Bias in the Machine
Let’s say you upload a photo of yourself and the software automatically tags your face as a gorilla. Your first reaction might be you find this humorous. On the other hand, your reaction might be you find it deeply offensive. You may also think nothing of it, attribute it to errors in the machine, and re-categorize your photos correctly. This example is based on a true story which has made the rounds after someone’s pictures were incorrectly tagged using Google Photos. Google quickly apologized, but, to date, has eliminated the category rather than addressing the real issue: why did the software categorize dark-complected people as gorillas?
What happened? Is Google designing racist software? Is automatic image categorization horribly inaccurate by nature? Did a software engineering team not do its job?
While Google doesn’t make its algorithms readily available, the mis-categorization of photos was likely due to statistically biased, unclear, or unrepresentative training data. In this case, there may have been insufficient examples of people with a variety of skin tones training the “people” category. Likewise, there may have been an overabundance of ape and monkey sample images. The final result is a machine learning algorithm which can more easily distinguish a light skin-toned individual as a person while not being able to distinguish between the human-like faces of apes and monkeys and the darker skin tones of human faces.
While humans can distinguish between people of various skin tones and animals, trained machine learning models cannot. You have perhaps seen the same type of mis-categorization when “faces” are detected in photos, but these faces are really patterns in the picture which have the characteristics of a face. Although these examples don’t indicate computer bias, they do indicate usually unintentional human bias.
Bias in the Content Cycle
Believe it or not, bias can creep into your organization’s content cycle even when your content seems relatively innocuous. Ideally, a virtuous circle includes using content to build a taxonomy, using that taxonomy to tag content using controlled values, and retrieving content in search based on those tags and text keywords. In addition, organizations are starting to use more machine learning, which should be based on good training sample content tagged by a taxonomy. The virtuous circle can easily turn into a vicious circle in a variety of ways.
One source of bias in the cycle comes from the content itself. Content is usually generated by people, and people have biases. The language in the document particular to the writer, the thoughts expressed in the content, or the amount of content generated about one subject and not another are all biases feeding into the content cycle.
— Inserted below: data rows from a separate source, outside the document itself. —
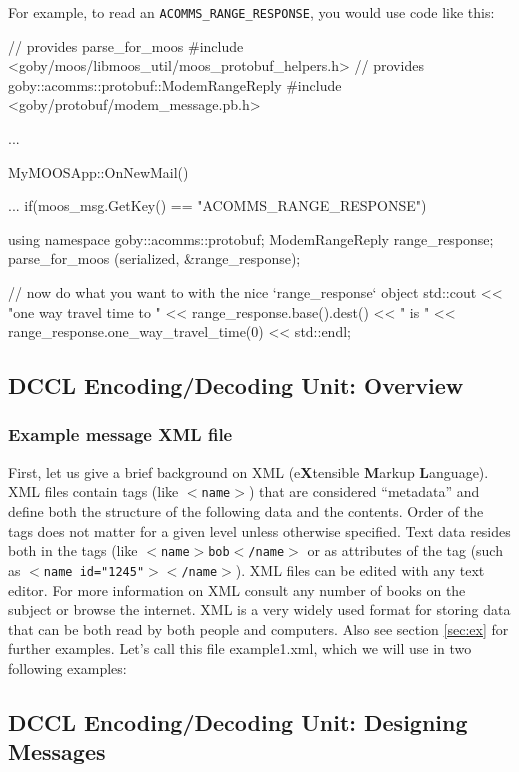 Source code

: \documentclass[11pt, letterpaper, oneside]{memoir}
\newcommand{\xmltag}[1]{\texttt{$<$#1$>$}}
\begin{document}
For example, to read an \verb|ACOMMS_RANGE_RESPONSE|, you would use code like this:
\begin{boxedverbatim}
// provides parse_for_moos
#include <goby/moos/libmoos_util/moos_protobuf_helpers.h>
// provides goby::acomms::protobuf::ModemRangeReply
#include <goby/protobuf/modem_message.pb.h>

...

MyMOOSApp::OnNewMail()
{
  ...
  if(moos_msg.GetKey() == "ACOMMS_RANGE_RESPONSE")
  {
    using namespace goby::acomms::protobuf;
    ModemRangeReply range_response;
    parse_for_moos (serialized, &range_response);
    
    // now do what you want to with the nice `range_response` object
    std::cout << "one way travel time to " << range_response.base().dest() 
              << " is " << range_response.one_way_travel_time(0) << std::endl;
  }
}
\end{boxedverbatim}
\resetbvlinenumber


\subsection{DCCL Encoding/Decoding Unit: Overview} \label{sec:dccl_overview}

\subsubsection{Example message XML file} \label{sec:ex_xml}

 First, let us give a brief background on XML (e\textbf{X}tensible \textbf{M}arkup
 \textbf{L}anguage). XML files contain tags (like
 \xmltag{name}) that are considered ``metadata'' and define both
 the structure of the following data and the contents. Order of the
 tags does not matter for a given level unless otherwise
 specified. Text data resides both in the tags (like
 \xmltag{name$>$bob$<$/name} or as attributes of the tag (such as
 \xmltag{name id="1245"$><$/name}). XML files can be edited with any
 text editor. For more information on XML consult any number of books
 on the subject or browse the internet. XML is a very widely used
 format for storing data that can be both read by both people and
 computers. Also see section \ref{sec:ex} for further examples. Let's call this file example1.xml, which we will use in two following examples:

\resetbvlinenumber

\subsection{DCCL Encoding/Decoding Unit: Designing Messages}
\end{document}
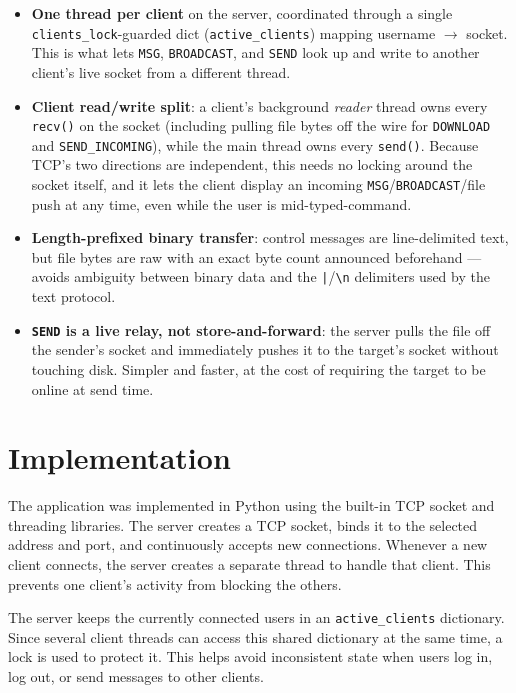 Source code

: \documentclass[11pt]{article}
\newcommand{\cmd}[1]{\texttt{#1}}
\begin{document}
\begin{itemize}[leftmargin=1.5em]
  \item \textbf{One thread per client} on the server, coordinated
        through a single \cmd{clients\_lock}-guarded dict
        (\cmd{active\_clients}) mapping username $\to$ socket. This is
        what lets \cmd{MSG}, \cmd{BROADCAST}, and \cmd{SEND} look up and
        write to another client's live socket from a different thread.
  \item \textbf{Client read/write split}: a client's background
        \textit{reader} thread owns every \cmd{recv()} on the socket
        (including pulling file bytes off the wire for \cmd{DOWNLOAD}
        and \cmd{SEND\_INCOMING}), while the main thread owns every
        \cmd{send()}. Because TCP's two directions are independent,
        this needs no locking around the socket itself, and it lets the
        client display an incoming \cmd{MSG}/\cmd{BROADCAST}/file push
        at any time, even while the user is mid-typed-command.
  \item \textbf{Length-prefixed binary transfer}: control messages are
        line-delimited text, but file bytes are raw with an exact byte
        count announced beforehand --- avoids ambiguity between binary
        data and the \cmd{|}/\cmd{\textbackslash{}n} delimiters used by
        the text protocol.
  \item \textbf{\cmd{SEND} is a live relay, not store-and-forward}: the
        server pulls the file off the sender's socket and immediately
        pushes it to the target's socket without touching disk.
        Simpler and faster, at the cost of requiring the target to be
        online at send time.
\end{itemize}

\section{Implementation}

The application was implemented in Python using the built-in TCP socket
and threading libraries. The server creates a TCP socket, binds it to
the selected address and port, and continuously accepts new
connections. Whenever a new client connects, the server creates a
separate thread to handle that client. This prevents one client's
activity from blocking the others.

The server keeps the currently connected users in an
\cmd{active\_clients} dictionary. Since several client threads can
access this shared dictionary at the same time, a lock is used to
protect it. This helps avoid inconsistent state when users log in, log
out, or send messages to other clients.
\end{document}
The content may be heavily skewed toward one area and minimal in another, presenting an inaccurate and slanted view of the subject matter. Intentionally or not, content may also carry political baggage, expressing a viewpoint shared by a minority in the organization or a viewpoint supported by inaccurate assumptions. The content may also be outdated, expressing concepts in terms which are no longer acceptable or accurate. If you are modeling the current world on old information, there is bound to be a disconnect.
Bias in the Taxonomy
Another point of fault in the virtuous circle of content creation and retrieval may be the taxonomy. The way taxonomies can be built may affect their coverage and show a glaring bias: since they are often originally built based on content, then they by nature reflect that content. In this case, see the issues raised about content: bias in, bias out.
For example, I have built taxonomies for very large organizations. These were built section by section, either as content became available or as groups within the organization were onboarded. In this scenario, what should be a general enterprise taxonomy may have a lot of depth and coverage in the financial area but have no coverage for product development. As a result, automatic or manual tagging restricted to terms in the taxonomy will tag some documents extremely well while other content is not tagged well or at all. If the search engine relies on this metadata, you may find a lot of information on one subject and nothing on another. For many end users, they are willing to accept the results, although inaccurate, and assume there is nothing to find.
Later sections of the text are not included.